**Data for analysis:**
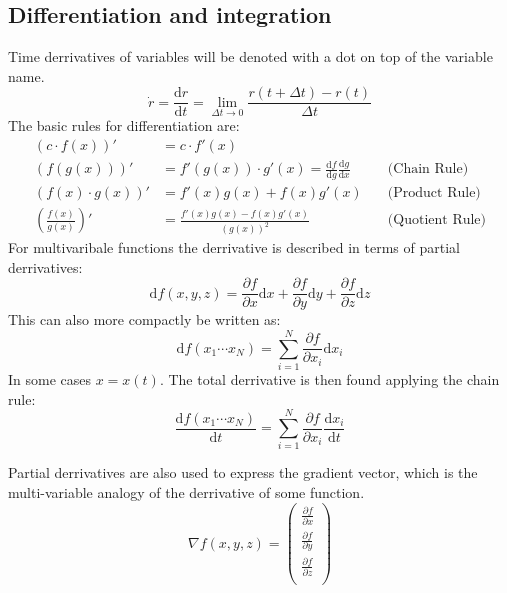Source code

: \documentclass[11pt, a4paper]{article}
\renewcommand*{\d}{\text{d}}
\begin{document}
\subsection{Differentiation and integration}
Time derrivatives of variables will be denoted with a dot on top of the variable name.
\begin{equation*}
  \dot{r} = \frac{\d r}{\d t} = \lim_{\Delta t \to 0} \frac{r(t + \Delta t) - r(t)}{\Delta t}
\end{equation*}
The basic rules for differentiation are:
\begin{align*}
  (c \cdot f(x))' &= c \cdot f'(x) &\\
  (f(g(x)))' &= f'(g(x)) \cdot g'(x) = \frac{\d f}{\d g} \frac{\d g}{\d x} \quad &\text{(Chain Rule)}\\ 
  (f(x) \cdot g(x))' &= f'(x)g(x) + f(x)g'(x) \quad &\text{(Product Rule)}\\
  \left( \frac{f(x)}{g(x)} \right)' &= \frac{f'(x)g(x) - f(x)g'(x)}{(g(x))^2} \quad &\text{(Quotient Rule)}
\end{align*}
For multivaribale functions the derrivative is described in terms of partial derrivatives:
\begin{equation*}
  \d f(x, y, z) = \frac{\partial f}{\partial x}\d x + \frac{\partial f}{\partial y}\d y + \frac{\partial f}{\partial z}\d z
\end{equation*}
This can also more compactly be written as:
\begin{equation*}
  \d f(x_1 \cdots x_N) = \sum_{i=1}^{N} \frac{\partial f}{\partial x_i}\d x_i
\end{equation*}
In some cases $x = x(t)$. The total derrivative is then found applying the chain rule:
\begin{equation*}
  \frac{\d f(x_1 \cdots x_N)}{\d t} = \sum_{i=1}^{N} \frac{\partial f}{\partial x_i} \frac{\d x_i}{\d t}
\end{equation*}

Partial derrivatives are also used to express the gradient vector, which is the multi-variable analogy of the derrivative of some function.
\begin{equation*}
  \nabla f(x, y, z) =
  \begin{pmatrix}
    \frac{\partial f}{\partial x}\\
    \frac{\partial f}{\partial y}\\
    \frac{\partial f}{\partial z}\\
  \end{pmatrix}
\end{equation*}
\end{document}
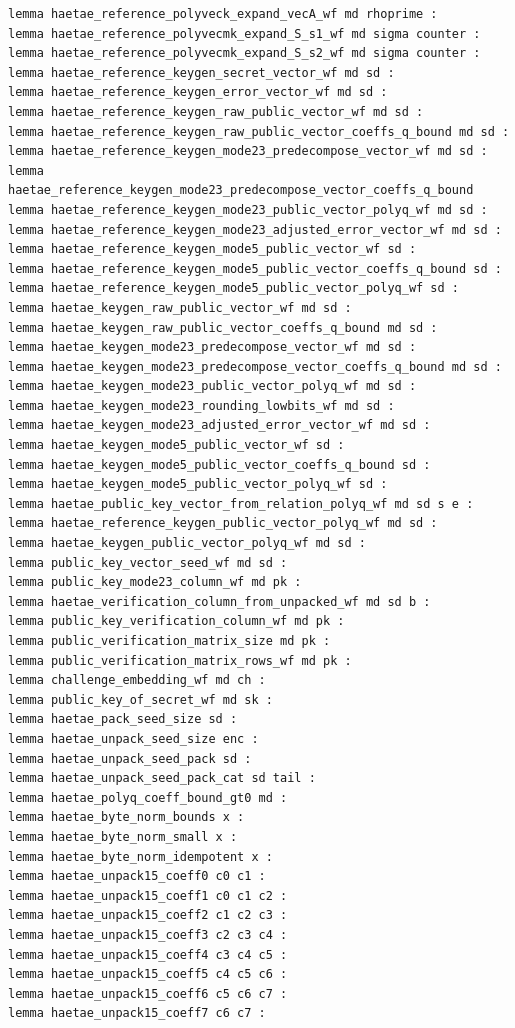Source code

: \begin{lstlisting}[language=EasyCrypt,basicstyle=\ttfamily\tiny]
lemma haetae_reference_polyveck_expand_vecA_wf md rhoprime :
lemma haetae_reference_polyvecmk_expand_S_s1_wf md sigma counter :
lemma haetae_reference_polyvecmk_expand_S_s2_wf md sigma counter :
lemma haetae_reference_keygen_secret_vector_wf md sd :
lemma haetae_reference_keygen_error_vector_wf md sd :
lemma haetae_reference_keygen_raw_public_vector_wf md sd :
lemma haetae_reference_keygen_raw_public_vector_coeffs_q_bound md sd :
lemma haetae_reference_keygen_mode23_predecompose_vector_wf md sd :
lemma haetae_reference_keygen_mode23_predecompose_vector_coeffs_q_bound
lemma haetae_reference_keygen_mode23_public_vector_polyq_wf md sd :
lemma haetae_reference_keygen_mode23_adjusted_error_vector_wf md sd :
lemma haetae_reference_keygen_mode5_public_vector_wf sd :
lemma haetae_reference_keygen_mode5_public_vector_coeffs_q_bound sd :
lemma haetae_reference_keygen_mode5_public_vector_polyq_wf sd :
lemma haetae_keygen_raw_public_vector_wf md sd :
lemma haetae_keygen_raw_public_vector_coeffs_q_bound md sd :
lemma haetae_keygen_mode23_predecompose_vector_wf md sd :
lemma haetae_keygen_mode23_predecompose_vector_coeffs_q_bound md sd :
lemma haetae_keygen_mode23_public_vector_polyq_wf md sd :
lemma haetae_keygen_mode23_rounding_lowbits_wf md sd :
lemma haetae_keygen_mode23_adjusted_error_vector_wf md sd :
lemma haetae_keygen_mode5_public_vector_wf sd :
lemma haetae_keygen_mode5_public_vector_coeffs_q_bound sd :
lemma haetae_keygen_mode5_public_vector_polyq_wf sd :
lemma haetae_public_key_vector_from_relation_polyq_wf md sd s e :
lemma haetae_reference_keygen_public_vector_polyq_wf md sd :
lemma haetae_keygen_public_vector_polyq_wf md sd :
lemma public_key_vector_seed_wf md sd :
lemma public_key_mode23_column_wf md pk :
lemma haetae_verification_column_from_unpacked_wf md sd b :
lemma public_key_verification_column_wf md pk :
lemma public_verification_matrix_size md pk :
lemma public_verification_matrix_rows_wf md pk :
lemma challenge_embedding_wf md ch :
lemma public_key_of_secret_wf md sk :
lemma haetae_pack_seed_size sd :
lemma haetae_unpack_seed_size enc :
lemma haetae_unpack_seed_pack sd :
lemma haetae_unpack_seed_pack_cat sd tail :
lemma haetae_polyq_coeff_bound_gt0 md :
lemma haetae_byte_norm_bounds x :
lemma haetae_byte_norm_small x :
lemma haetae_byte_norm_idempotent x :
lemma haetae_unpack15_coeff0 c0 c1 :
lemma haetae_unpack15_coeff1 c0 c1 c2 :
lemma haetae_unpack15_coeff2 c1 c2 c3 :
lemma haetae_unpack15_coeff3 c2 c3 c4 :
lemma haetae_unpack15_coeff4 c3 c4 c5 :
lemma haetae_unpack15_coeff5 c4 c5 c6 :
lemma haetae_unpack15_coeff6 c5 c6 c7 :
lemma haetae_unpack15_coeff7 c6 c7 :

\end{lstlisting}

* * *

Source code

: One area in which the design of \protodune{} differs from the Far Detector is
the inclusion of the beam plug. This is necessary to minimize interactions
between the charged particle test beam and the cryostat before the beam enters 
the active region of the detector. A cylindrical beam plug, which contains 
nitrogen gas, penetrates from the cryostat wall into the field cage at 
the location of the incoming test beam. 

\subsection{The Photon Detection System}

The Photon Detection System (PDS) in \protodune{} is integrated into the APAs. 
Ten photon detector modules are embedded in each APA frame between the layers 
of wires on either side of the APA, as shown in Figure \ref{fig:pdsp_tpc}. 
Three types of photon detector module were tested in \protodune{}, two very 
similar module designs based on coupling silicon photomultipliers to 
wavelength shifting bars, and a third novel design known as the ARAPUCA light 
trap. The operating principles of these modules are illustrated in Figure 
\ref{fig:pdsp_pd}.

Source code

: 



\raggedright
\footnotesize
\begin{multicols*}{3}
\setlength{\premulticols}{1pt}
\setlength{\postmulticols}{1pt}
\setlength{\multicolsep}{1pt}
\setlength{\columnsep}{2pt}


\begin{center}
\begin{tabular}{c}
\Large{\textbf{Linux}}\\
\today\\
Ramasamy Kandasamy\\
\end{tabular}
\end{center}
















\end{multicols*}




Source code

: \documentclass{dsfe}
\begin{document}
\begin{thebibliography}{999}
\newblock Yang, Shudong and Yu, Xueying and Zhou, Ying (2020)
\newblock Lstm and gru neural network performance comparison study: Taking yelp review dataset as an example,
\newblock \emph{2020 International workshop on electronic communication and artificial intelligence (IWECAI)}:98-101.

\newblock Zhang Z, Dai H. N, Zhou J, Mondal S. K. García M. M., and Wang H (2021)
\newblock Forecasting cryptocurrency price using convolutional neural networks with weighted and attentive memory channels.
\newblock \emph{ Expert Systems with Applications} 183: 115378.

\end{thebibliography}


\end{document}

...

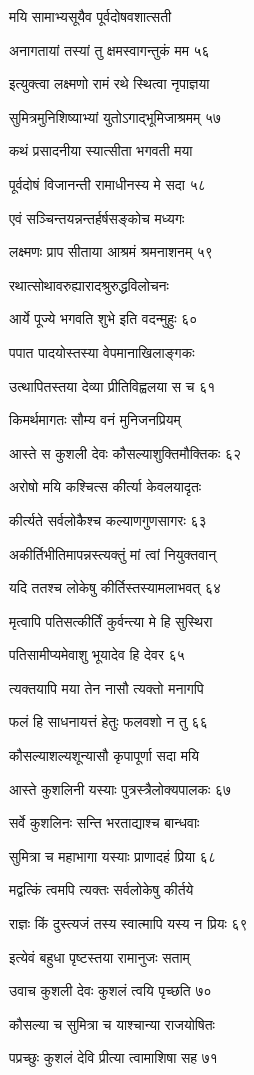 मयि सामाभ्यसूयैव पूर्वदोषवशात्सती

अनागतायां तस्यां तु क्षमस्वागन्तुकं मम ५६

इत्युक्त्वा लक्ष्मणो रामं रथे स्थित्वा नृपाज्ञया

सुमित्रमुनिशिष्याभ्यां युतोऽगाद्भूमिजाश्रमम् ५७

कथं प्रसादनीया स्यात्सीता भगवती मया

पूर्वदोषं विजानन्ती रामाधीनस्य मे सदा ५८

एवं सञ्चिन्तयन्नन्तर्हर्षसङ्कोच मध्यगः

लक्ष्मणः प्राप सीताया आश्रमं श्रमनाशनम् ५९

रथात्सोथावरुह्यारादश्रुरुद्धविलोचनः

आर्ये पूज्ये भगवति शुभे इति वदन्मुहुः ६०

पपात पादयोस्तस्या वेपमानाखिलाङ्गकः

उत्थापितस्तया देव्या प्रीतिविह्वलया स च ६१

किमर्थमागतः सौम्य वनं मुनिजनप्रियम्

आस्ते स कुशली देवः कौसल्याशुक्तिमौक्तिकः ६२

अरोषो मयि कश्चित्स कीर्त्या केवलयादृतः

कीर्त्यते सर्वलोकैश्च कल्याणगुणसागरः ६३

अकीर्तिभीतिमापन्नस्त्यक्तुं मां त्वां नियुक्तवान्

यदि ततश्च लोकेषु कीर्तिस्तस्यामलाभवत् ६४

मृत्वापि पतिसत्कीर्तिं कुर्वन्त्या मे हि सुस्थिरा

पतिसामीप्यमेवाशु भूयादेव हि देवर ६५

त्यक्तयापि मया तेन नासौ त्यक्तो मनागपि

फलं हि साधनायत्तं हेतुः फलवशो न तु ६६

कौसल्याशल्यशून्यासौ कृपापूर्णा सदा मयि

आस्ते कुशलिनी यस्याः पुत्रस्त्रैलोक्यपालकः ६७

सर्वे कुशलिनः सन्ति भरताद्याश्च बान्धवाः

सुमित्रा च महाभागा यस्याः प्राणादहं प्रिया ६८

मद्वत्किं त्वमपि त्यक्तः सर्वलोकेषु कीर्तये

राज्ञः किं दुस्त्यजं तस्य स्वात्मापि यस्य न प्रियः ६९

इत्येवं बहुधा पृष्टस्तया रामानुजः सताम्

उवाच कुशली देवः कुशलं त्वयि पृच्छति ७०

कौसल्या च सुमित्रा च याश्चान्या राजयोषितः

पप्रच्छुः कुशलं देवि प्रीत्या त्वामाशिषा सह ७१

**Your goal:**
From the material above, copy exactly the lines between the line holding "कौसल्या च सुमित्रा च याश्चान्या राजयोषितः" and the line holding "पप्रच्छुः कुशलं देवि", inclusive, and only those.

**Answer section:**
कौसल्या च सुमित्रा च याश्चान्या राजयोषितः

पप्रच्छुः कुशलं देवि प्रीत्या त्वामाशिषा सह ७१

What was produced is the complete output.